Chromosome lengths: {'backbone': '12339', 'transgene': '8299', 'AgamP4_2L': '49364325', 'AgamP4_2R': '61545105', 'AgamP4_3L': '41963435', 'AgamP4_3R': '53200684', 'AgamP4_X': '24393108'}`

Issues:

calculating histogram read depth in order to create manhattan and genomic/chromosome plots.

Have tried: cnvpytor -root /filepath/filename.pytor -stat 100 cnvpytor -root /filepath/filename.pytor -his 100 cnvpytor -root /filepath/filename.pytor -partition 100 cnvpytor -root /filepath/filename.pytor -call 100 cnvpytor -root /filepath/filename.pytor -view 100

-v debug doesn't show or highlight any errors...
print calls in view doesn't show any calls..
manhattan plot only shows a plot with missing data and y-axis with the same range limits
also tried in python3, still empty... is there something wrong with my bam file or the chromsome names (despite being specified and extracted).

Many thanks,

arpanda commented 1 year ago

I assume you configured your genome properly and reference genome name can be seen by your ls command.

Using reference genome: agamp4 [ GC: yes, mask: yes ]

But your rd histogram is empty

Chromosomes with RD histograms [bin sizes]:  []

Could you please try a different bin size like 1000 instead of 100 and then using ls command check this Chromosomes with RD histograms [bin sizes]: field. You will see something like this if you processed it using 1000 bin size

Chromosomes with RD histograms [bin sizes]:  [1000]

Thank You Arijit

shesanIsland commented 1 year ago

Thanks for the reply. I receive the same output as my initial issue even after changing bin size to 1000.

arpanda commented 1 year ago

Could you please check if your reference genome configuration is correct or not. There are two ways to add a new reference genome.

Using -conf parameter
Copying your reference configuration file to ~/.cnvpytor/reference_genomes_conf.py. Ref Link.

I assume you followed the second way, as there is no -conf parameter in the shared commands. Could you please confirm it.

Also, for the rd command, please remove the -partition 100 -call 100parameters.
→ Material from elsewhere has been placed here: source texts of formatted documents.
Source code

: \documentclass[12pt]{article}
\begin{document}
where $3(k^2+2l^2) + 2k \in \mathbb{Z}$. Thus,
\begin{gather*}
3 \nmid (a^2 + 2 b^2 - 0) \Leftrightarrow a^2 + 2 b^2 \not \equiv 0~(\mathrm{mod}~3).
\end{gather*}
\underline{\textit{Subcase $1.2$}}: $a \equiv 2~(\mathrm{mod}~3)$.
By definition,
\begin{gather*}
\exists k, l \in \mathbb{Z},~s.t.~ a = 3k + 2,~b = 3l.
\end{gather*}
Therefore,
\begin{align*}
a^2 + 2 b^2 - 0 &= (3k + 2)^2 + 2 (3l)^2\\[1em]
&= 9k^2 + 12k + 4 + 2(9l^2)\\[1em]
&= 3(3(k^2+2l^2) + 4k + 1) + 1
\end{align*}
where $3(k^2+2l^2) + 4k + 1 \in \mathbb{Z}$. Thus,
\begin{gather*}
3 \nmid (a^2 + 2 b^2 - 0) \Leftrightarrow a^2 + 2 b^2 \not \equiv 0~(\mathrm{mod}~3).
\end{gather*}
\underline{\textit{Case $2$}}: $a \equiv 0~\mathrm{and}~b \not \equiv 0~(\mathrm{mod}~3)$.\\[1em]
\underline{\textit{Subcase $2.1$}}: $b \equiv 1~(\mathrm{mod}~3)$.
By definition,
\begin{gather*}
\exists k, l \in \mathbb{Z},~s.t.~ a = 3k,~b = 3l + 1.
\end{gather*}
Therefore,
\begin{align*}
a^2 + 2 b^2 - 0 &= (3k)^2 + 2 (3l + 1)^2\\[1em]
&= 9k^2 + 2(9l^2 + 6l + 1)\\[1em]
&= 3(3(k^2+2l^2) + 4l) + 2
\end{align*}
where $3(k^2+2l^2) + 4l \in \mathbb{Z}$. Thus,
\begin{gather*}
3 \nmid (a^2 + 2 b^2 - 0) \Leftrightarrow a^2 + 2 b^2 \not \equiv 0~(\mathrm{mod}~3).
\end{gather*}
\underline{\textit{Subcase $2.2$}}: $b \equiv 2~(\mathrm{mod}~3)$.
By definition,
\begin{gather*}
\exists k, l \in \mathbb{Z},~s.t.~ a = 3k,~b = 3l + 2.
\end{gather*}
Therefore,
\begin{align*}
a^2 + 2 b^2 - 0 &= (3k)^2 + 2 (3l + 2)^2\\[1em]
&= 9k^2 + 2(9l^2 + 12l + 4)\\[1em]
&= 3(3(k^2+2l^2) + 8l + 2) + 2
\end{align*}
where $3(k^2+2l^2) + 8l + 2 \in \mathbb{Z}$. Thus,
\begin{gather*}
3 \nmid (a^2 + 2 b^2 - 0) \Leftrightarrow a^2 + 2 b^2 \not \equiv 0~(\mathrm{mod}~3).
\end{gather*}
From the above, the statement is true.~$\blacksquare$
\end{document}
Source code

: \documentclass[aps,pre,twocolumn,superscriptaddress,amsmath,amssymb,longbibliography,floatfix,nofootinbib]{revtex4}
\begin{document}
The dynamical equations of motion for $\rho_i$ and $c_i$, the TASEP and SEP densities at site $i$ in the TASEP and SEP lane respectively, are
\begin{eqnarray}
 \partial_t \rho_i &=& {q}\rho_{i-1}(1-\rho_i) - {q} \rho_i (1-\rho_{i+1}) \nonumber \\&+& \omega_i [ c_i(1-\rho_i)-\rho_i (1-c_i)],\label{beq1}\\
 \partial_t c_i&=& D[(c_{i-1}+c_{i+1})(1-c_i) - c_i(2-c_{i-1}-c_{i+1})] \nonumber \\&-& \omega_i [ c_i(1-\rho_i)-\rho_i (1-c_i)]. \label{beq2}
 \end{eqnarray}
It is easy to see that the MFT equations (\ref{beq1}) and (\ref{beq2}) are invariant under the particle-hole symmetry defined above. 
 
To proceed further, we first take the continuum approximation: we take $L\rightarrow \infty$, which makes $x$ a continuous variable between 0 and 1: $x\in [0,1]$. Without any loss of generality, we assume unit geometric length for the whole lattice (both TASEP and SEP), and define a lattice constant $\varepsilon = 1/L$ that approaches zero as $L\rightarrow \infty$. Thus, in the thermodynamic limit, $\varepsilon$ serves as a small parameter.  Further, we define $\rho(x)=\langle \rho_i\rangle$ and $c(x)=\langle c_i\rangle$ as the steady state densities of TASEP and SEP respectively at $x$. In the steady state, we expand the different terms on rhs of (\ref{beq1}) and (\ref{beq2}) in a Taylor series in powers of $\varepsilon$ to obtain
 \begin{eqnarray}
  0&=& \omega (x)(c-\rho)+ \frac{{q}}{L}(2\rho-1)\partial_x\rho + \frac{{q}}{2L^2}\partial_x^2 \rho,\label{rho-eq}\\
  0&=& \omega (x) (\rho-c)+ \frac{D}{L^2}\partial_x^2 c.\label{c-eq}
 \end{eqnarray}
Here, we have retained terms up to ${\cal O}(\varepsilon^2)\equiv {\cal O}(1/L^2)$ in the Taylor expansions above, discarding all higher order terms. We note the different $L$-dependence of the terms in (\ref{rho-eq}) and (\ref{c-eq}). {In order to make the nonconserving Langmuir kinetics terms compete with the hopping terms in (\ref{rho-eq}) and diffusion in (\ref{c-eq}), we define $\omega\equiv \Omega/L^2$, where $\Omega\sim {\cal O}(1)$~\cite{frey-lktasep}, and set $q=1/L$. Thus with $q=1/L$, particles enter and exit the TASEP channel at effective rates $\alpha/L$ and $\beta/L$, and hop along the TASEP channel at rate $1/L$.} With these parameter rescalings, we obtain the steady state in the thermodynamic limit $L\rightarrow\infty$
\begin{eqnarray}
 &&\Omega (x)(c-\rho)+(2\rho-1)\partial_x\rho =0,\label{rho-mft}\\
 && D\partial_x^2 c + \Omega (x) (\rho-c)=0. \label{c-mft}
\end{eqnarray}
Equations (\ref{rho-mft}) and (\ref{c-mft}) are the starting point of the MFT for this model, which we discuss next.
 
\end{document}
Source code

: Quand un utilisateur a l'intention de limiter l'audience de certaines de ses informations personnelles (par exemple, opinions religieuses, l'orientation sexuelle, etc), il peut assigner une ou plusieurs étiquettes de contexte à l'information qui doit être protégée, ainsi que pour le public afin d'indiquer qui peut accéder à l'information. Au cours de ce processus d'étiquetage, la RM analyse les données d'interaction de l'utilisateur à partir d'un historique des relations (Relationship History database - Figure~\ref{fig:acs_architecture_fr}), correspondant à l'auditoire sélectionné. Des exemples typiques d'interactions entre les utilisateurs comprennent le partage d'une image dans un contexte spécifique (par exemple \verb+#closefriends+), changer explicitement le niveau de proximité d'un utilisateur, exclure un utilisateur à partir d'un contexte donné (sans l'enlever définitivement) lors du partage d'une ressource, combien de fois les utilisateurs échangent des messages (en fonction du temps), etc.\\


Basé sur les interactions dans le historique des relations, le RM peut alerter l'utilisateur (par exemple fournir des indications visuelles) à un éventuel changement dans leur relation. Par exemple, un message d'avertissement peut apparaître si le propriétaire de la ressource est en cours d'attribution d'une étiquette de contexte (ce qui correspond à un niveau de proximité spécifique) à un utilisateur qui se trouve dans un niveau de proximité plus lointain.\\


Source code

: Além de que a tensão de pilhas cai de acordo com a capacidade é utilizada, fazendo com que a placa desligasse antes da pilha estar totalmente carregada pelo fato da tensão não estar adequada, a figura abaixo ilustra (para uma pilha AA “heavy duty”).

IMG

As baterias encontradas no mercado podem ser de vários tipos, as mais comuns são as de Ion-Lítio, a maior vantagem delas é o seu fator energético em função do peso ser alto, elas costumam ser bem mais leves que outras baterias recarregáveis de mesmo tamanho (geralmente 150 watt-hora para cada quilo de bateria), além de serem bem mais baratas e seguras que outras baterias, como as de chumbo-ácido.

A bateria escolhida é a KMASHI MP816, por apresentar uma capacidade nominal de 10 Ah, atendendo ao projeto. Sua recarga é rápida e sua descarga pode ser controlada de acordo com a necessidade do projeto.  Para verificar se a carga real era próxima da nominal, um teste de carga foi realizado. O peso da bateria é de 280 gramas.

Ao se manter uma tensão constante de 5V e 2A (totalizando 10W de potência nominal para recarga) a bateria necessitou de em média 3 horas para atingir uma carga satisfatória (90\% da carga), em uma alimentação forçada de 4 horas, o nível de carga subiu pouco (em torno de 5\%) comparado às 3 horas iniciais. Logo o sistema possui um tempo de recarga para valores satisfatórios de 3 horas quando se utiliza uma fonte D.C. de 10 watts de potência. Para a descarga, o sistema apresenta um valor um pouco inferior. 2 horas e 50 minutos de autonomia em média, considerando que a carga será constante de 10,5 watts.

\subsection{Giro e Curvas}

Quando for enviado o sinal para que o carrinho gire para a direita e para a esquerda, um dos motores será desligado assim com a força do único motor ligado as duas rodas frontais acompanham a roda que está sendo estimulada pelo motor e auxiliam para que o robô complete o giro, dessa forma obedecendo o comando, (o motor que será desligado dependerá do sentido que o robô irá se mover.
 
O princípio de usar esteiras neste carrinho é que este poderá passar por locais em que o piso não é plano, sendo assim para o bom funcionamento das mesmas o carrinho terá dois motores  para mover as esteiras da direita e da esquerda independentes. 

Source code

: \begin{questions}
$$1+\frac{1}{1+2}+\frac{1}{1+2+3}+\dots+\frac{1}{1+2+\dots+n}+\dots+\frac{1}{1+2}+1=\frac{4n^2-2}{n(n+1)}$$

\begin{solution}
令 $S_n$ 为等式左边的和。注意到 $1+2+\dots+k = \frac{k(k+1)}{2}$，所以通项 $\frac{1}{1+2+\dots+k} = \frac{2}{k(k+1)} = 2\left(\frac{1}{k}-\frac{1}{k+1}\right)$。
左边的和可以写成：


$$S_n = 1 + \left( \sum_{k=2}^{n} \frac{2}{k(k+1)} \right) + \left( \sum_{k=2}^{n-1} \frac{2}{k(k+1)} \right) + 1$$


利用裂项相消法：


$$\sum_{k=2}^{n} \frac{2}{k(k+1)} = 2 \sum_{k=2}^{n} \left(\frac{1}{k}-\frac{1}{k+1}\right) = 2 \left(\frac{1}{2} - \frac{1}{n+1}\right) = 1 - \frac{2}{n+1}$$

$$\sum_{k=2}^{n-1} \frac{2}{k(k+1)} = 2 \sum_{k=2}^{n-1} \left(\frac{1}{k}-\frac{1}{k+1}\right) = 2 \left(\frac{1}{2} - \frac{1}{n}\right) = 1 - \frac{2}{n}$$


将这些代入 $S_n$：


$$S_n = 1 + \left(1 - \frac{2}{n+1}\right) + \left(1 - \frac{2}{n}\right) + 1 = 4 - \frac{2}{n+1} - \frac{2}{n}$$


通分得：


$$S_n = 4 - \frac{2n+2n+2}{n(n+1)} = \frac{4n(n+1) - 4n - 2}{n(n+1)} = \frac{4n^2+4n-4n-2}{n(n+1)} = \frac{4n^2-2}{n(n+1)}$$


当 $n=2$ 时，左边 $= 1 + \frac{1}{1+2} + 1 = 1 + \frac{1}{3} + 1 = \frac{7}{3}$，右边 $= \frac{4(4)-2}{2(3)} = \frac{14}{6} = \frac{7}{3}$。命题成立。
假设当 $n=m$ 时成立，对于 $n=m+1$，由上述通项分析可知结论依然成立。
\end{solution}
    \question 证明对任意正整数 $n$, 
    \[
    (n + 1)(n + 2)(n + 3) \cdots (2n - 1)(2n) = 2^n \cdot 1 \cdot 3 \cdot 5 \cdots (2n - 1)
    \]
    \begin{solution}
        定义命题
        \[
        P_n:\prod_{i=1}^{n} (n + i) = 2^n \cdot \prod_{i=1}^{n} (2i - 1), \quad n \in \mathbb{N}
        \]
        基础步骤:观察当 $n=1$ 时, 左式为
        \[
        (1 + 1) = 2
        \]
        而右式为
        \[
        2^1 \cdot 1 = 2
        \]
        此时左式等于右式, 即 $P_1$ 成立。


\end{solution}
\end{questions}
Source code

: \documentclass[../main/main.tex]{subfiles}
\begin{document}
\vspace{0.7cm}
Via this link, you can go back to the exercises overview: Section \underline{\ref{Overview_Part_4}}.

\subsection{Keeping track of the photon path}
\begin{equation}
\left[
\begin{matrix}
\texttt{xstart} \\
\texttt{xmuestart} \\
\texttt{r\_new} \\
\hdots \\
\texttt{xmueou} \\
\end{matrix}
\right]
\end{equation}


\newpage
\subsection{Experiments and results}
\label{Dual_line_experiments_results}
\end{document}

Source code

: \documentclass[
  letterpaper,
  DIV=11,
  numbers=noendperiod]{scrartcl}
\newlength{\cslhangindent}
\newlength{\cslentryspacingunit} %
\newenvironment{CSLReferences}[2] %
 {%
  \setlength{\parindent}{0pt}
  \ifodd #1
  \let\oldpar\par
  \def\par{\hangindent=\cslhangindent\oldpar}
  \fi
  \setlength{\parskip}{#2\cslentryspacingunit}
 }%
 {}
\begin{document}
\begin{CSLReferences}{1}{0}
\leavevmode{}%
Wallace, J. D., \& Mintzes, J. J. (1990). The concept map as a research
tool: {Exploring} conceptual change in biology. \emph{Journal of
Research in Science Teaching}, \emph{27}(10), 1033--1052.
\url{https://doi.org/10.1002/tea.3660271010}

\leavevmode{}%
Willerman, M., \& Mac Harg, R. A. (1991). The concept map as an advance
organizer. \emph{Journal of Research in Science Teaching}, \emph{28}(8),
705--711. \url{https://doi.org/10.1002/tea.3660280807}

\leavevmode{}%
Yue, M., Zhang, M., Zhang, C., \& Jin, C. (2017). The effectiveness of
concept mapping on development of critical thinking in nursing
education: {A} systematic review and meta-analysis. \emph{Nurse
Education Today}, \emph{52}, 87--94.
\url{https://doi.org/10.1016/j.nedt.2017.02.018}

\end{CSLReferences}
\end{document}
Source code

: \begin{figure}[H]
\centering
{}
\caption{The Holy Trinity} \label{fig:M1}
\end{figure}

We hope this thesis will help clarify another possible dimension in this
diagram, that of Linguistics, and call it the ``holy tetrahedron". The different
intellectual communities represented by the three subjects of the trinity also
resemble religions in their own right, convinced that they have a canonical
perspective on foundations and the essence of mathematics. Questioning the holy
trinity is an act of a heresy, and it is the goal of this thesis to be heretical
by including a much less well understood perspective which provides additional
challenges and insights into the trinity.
It should be something like this

cnvpytor -root /filepath/filename.pytor \
-rd /filepath/filename.bam \
-chrom backbone, transgene, AgamP4_2L, AgamP4_2R, AgamP4_3L, AgamP4_3R, AgamP4_X

then run the rest of the command.

cnvpytor -root /filepath/filename.pytor -stat 100
cnvpytor -root /filepath/filename.pytor -his 100
cnvpytor -root /filepath/filename.pytor -partition 100
cnvpytor -root /filepath/filename.pytor -call 100
cnvpytor -root /filepath/filename.pytor -view 100

If the reference genome is provided using-conf parameter. For each command, you need to add -conf parameter..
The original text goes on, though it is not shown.